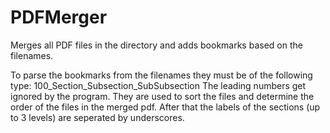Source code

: # PDFMerger
Merges all PDF files in the directory and adds bookmarks based on the filenames.

To parse the bookmarks from the filenames they must be of the following type:
100_Section_Subsection_SubSubsection 
The leading numbers get ignored by the program. They are used to sort the files and determine the order of the files in the merged pdf.
After that the labels of the sections (up to 3 levels) are seperated by underscores. 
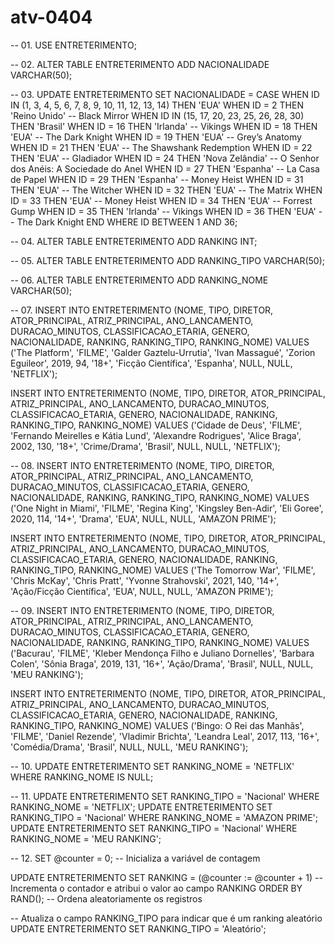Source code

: # atv-0404

-- 01.
USE ENTRETERIMENTO;

-- 02.
ALTER TABLE ENTRETERIMENTO
ADD NACIONALIDADE VARCHAR(50);

-- 03.
UPDATE ENTRETERIMENTO 
SET NACIONALIDADE = 
    CASE 
        WHEN ID IN (1, 3, 4, 5, 6, 7, 8, 9, 10, 11, 12, 13, 14) THEN 'EUA'
        WHEN ID = 2 THEN 'Reino Unido' -- Black Mirror
        WHEN ID IN (15, 17, 20, 23, 25, 26, 28, 30) THEN 'Brasil'
        WHEN ID = 16 THEN 'Irlanda' -- Vikings
        WHEN ID = 18 THEN 'EUA' -- The Dark Knight
        WHEN ID = 19 THEN 'EUA' -- Grey’s Anatomy
        WHEN ID = 21 THEN 'EUA' -- The Shawshank Redemption
        WHEN ID = 22 THEN 'EUA' -- Gladiador
        WHEN ID = 24 THEN 'Nova Zelândia' -- O Senhor dos Anéis: A Sociedade do Anel
        WHEN ID = 27 THEN 'Espanha' -- La Casa de Papel
        WHEN ID = 29 THEN 'Espanha' -- Money Heist
        WHEN ID = 31 THEN 'EUA' -- The Witcher
        WHEN ID = 32 THEN 'EUA' -- The Matrix
        WHEN ID = 33 THEN 'EUA' -- Money Heist
        WHEN ID = 34 THEN 'EUA' -- Forrest Gump
        WHEN ID = 35 THEN 'Irlanda' -- Vikings
        WHEN ID = 36 THEN 'EUA' -- The Dark Knight
    END
WHERE 
    ID BETWEEN 1 AND 36;

-- 04.
ALTER TABLE ENTRETERIMENTO
ADD RANKING INT;

-- 05.
ALTER TABLE ENTRETERIMENTO
ADD RANKING_TIPO VARCHAR(50);

-- 06.
ALTER TABLE ENTRETERIMENTO
ADD RANKING_NOME VARCHAR(50);

-- 07.
INSERT INTO ENTRETERIMENTO (NOME, TIPO, DIRETOR, ATOR_PRINCIPAL, ATRIZ_PRINCIPAL, ANO_LANCAMENTO, DURACAO_MINUTOS, CLASSIFICACAO_ETARIA, GENERO, NACIONALIDADE, RANKING, RANKING_TIPO, RANKING_NOME) 
VALUES ('The Platform', 'FILME', 'Galder Gaztelu-Urrutia', 'Ivan Massagué', 'Zorion Eguileor', 2019, 94, '18+', 'Ficção Científica', 'Espanha', NULL, NULL, 'NETFLIX');

INSERT INTO ENTRETERIMENTO (NOME, TIPO, DIRETOR, ATOR_PRINCIPAL, ATRIZ_PRINCIPAL, ANO_LANCAMENTO, DURACAO_MINUTOS, CLASSIFICACAO_ETARIA, GENERO, NACIONALIDADE, RANKING, RANKING_TIPO, RANKING_NOME) 
VALUES ('Cidade de Deus', 'FILME', 'Fernando Meirelles e Kátia Lund', 'Alexandre Rodrigues', 'Alice Braga', 2002, 130, '18+', 'Crime/Drama', 'Brasil', NULL, NULL, 'NETFLIX');

-- 08.
INSERT INTO ENTRETERIMENTO (NOME, TIPO, DIRETOR, ATOR_PRINCIPAL, ATRIZ_PRINCIPAL, ANO_LANCAMENTO, DURACAO_MINUTOS, CLASSIFICACAO_ETARIA, GENERO, NACIONALIDADE, RANKING, RANKING_TIPO, RANKING_NOME) 
VALUES ('One Night in Miami', 'FILME', 'Regina King', 'Kingsley Ben-Adir', 'Eli Goree', 2020, 114, '14+', 'Drama', 'EUA', NULL, NULL, 'AMAZON PRIME');

INSERT INTO ENTRETERIMENTO (NOME, TIPO, DIRETOR, ATOR_PRINCIPAL, ATRIZ_PRINCIPAL, ANO_LANCAMENTO, DURACAO_MINUTOS, CLASSIFICACAO_ETARIA, GENERO, NACIONALIDADE, RANKING, RANKING_TIPO, RANKING_NOME) 
VALUES ('The Tomorrow War', 'FILME', 'Chris McKay', 'Chris Pratt', 'Yvonne Strahovski', 2021, 140, '14+', 'Ação/Ficção Científica', 'EUA', NULL, NULL, 'AMAZON PRIME');

-- 09.
INSERT INTO ENTRETERIMENTO (NOME, TIPO, DIRETOR, ATOR_PRINCIPAL, ATRIZ_PRINCIPAL, ANO_LANCAMENTO, DURACAO_MINUTOS, CLASSIFICACAO_ETARIA, GENERO, NACIONALIDADE, RANKING, RANKING_TIPO, RANKING_NOME) 
VALUES ('Bacurau', 'FILME', 'Kleber Mendonça Filho e Juliano Dornelles', 'Barbara Colen', 'Sônia Braga', 2019, 131, '16+', 'Ação/Drama', 'Brasil', NULL, NULL, 'MEU RANKING');

INSERT INTO ENTRETERIMENTO (NOME, TIPO, DIRETOR, ATOR_PRINCIPAL, ATRIZ_PRINCIPAL, ANO_LANCAMENTO, DURACAO_MINUTOS, CLASSIFICACAO_ETARIA, GENERO, NACIONALIDADE, RANKING, RANKING_TIPO, RANKING_NOME) 
VALUES ('Bingo: O Rei das Manhãs', 'FILME', 'Daniel Rezende', 'Vladimir Brichta', 'Leandra Leal', 2017, 113, '16+', 'Comédia/Drama', 'Brasil', NULL, NULL, 'MEU RANKING');

-- 10.
UPDATE ENTRETERIMENTO SET RANKING_NOME = 'NETFLIX' WHERE RANKING_NOME IS NULL;

-- 11.
UPDATE ENTRETERIMENTO SET RANKING_TIPO = 'Nacional' WHERE RANKING_NOME = 'NETFLIX';
UPDATE ENTRETERIMENTO SET RANKING_TIPO = 'Nacional' WHERE RANKING_NOME = 'AMAZON PRIME';
UPDATE ENTRETERIMENTO SET RANKING_TIPO = 'Nacional' WHERE RANKING_NOME = 'MEU RANKING';

-- 12.
SET @counter = 0; -- Inicializa a variável de contagem

UPDATE ENTRETERIMENTO
SET RANKING = (@counter := @counter + 1) -- Incrementa o contador e atribui o valor ao campo RANKING
ORDER BY RAND(); -- Ordena aleatoriamente os registros

-- Atualiza o campo RANKING_TIPO para indicar que é um ranking aleatório
UPDATE ENTRETERIMENTO
SET RANKING_TIPO = 'Aleatório';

-*-*-

▶ TASK TO CARRY OUT
Search the data for "Heist". Copy every line that has it.

▶ SOLVED PROBLEM
        WHEN ID = 29 THEN 'Espanha' -- Money Heist
        WHEN ID = 33 THEN 'EUA' -- Money Heist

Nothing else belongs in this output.